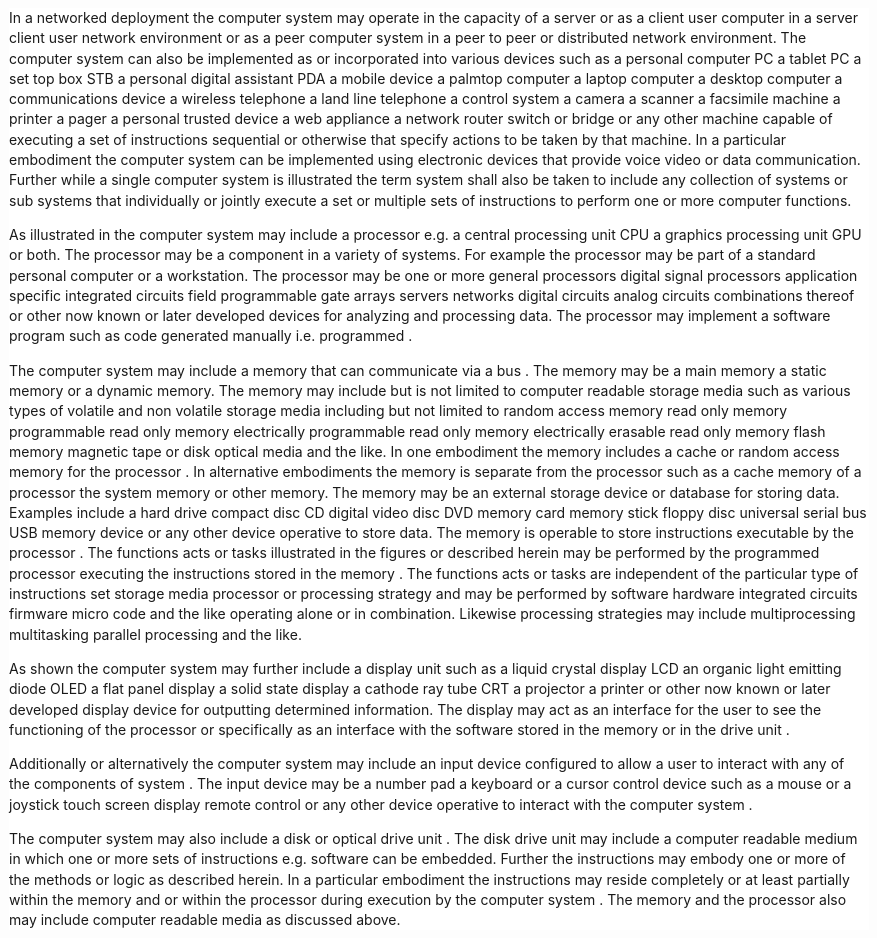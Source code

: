 In a networked deployment the computer system may operate in the capacity of a server or as a client user computer in a server client user network environment or as a peer computer system in a peer to peer or distributed network environment. The computer system can also be implemented as or incorporated into various devices such as a personal computer PC a tablet PC a set top box STB a personal digital assistant PDA a mobile device a palmtop computer a laptop computer a desktop computer a communications device a wireless telephone a land line telephone a control system a camera a scanner a facsimile machine a printer a pager a personal trusted device a web appliance a network router switch or bridge or any other machine capable of executing a set of instructions sequential or otherwise that specify actions to be taken by that machine. In a particular embodiment the computer system can be implemented using electronic devices that provide voice video or data communication. Further while a single computer system is illustrated the term system shall also be taken to include any collection of systems or sub systems that individually or jointly execute a set or multiple sets of instructions to perform one or more computer functions.

As illustrated in the computer system may include a processor e.g. a central processing unit CPU a graphics processing unit GPU or both. The processor may be a component in a variety of systems. For example the processor may be part of a standard personal computer or a workstation. The processor may be one or more general processors digital signal processors application specific integrated circuits field programmable gate arrays servers networks digital circuits analog circuits combinations thereof or other now known or later developed devices for analyzing and processing data. The processor may implement a software program such as code generated manually i.e. programmed .

The computer system may include a memory that can communicate via a bus . The memory may be a main memory a static memory or a dynamic memory. The memory may include but is not limited to computer readable storage media such as various types of volatile and non volatile storage media including but not limited to random access memory read only memory programmable read only memory electrically programmable read only memory electrically erasable read only memory flash memory magnetic tape or disk optical media and the like. In one embodiment the memory includes a cache or random access memory for the processor . In alternative embodiments the memory is separate from the processor such as a cache memory of a processor the system memory or other memory. The memory may be an external storage device or database for storing data. Examples include a hard drive compact disc CD digital video disc DVD memory card memory stick floppy disc universal serial bus USB memory device or any other device operative to store data. The memory is operable to store instructions executable by the processor . The functions acts or tasks illustrated in the figures or described herein may be performed by the programmed processor executing the instructions stored in the memory . The functions acts or tasks are independent of the particular type of instructions set storage media processor or processing strategy and may be performed by software hardware integrated circuits firmware micro code and the like operating alone or in combination. Likewise processing strategies may include multiprocessing multitasking parallel processing and the like.

As shown the computer system may further include a display unit such as a liquid crystal display LCD an organic light emitting diode OLED a flat panel display a solid state display a cathode ray tube CRT a projector a printer or other now known or later developed display device for outputting determined information. The display may act as an interface for the user to see the functioning of the processor or specifically as an interface with the software stored in the memory or in the drive unit .

Additionally or alternatively the computer system may include an input device configured to allow a user to interact with any of the components of system . The input device may be a number pad a keyboard or a cursor control device such as a mouse or a joystick touch screen display remote control or any other device operative to interact with the computer system .

The computer system may also include a disk or optical drive unit . The disk drive unit may include a computer readable medium in which one or more sets of instructions e.g. software can be embedded. Further the instructions may embody one or more of the methods or logic as described herein. In a particular embodiment the instructions may reside completely or at least partially within the memory and or within the processor during execution by the computer system . The memory and the processor also may include computer readable media as discussed above.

:::

**Exercise instructions**
Images are to be omitted; repeat the remaining data above exactly.

**Answer section**
Source code

: In a networked deployment the computer system may operate in the capacity of a server or as a client user computer in a server client user network environment or as a peer computer system in a peer to peer or distributed network environment. The computer system can also be implemented as or incorporated into various devices such as a personal computer PC a tablet PC a set top box STB a personal digital assistant PDA a mobile device a palmtop computer a laptop computer a desktop computer a communications device a wireless telephone a land line telephone a control system a camera a scanner a facsimile machine a printer a pager a personal trusted device a web appliance a network router switch or bridge or any other machine capable of executing a set of instructions sequential or otherwise that specify actions to be taken by that machine. In a particular embodiment the computer system can be implemented using electronic devices that provide voice video or data communication. Further while a single computer system is illustrated the term system shall also be taken to include any collection of systems or sub systems that individually or jointly execute a set or multiple sets of instructions to perform one or more computer functions.

As illustrated in the computer system may include a processor e.g. a central processing unit CPU a graphics processing unit GPU or both. The processor may be a component in a variety of systems. For example the processor may be part of a standard personal computer or a workstation. The processor may be one or more general processors digital signal processors application specific integrated circuits field programmable gate arrays servers networks digital circuits analog circuits combinations thereof or other now known or later developed devices for analyzing and processing data. The processor may implement a software program such as code generated manually i.e. programmed .

The computer system may include a memory that can communicate via a bus . The memory may be a main memory a static memory or a dynamic memory. The memory may include but is not limited to computer readable storage media such as various types of volatile and non volatile storage media including but not limited to random access memory read only memory programmable read only memory electrically programmable read only memory electrically erasable read only memory flash memory magnetic tape or disk optical media and the like. In one embodiment the memory includes a cache or random access memory for the processor . In alternative embodiments the memory is separate from the processor such as a cache memory of a processor the system memory or other memory. The memory may be an external storage device or database for storing data. Examples include a hard drive compact disc CD digital video disc DVD memory card memory stick floppy disc universal serial bus USB memory device or any other device operative to store data. The memory is operable to store instructions executable by the processor . The functions acts or tasks illustrated in the figures or described herein may be performed by the programmed processor executing the instructions stored in the memory . The functions acts or tasks are independent of the particular type of instructions set storage media processor or processing strategy and may be performed by software hardware integrated circuits firmware micro code and the like operating alone or in combination. Likewise processing strategies may include multiprocessing multitasking parallel processing and the like.

As shown the computer system may further include a display unit such as a liquid crystal display LCD an organic light emitting diode OLED a flat panel display a solid state display a cathode ray tube CRT a projector a printer or other now known or later developed display device for outputting determined information. The display may act as an interface for the user to see the functioning of the processor or specifically as an interface with the software stored in the memory or in the drive unit .

Additionally or alternatively the computer system may include an input device configured to allow a user to interact with any of the components of system . The input device may be a number pad a keyboard or a cursor control device such as a mouse or a joystick touch screen display remote control or any other device operative to interact with the computer system .

The computer system may also include a disk or optical drive unit . The disk drive unit may include a computer readable medium in which one or more sets of instructions e.g. software can be embedded. Further the instructions may embody one or more of the methods or logic as described herein. In a particular embodiment the instructions may reside completely or at least partially within the memory and or within the processor during execution by the computer system . The memory and the processor also may include computer readable media as discussed above.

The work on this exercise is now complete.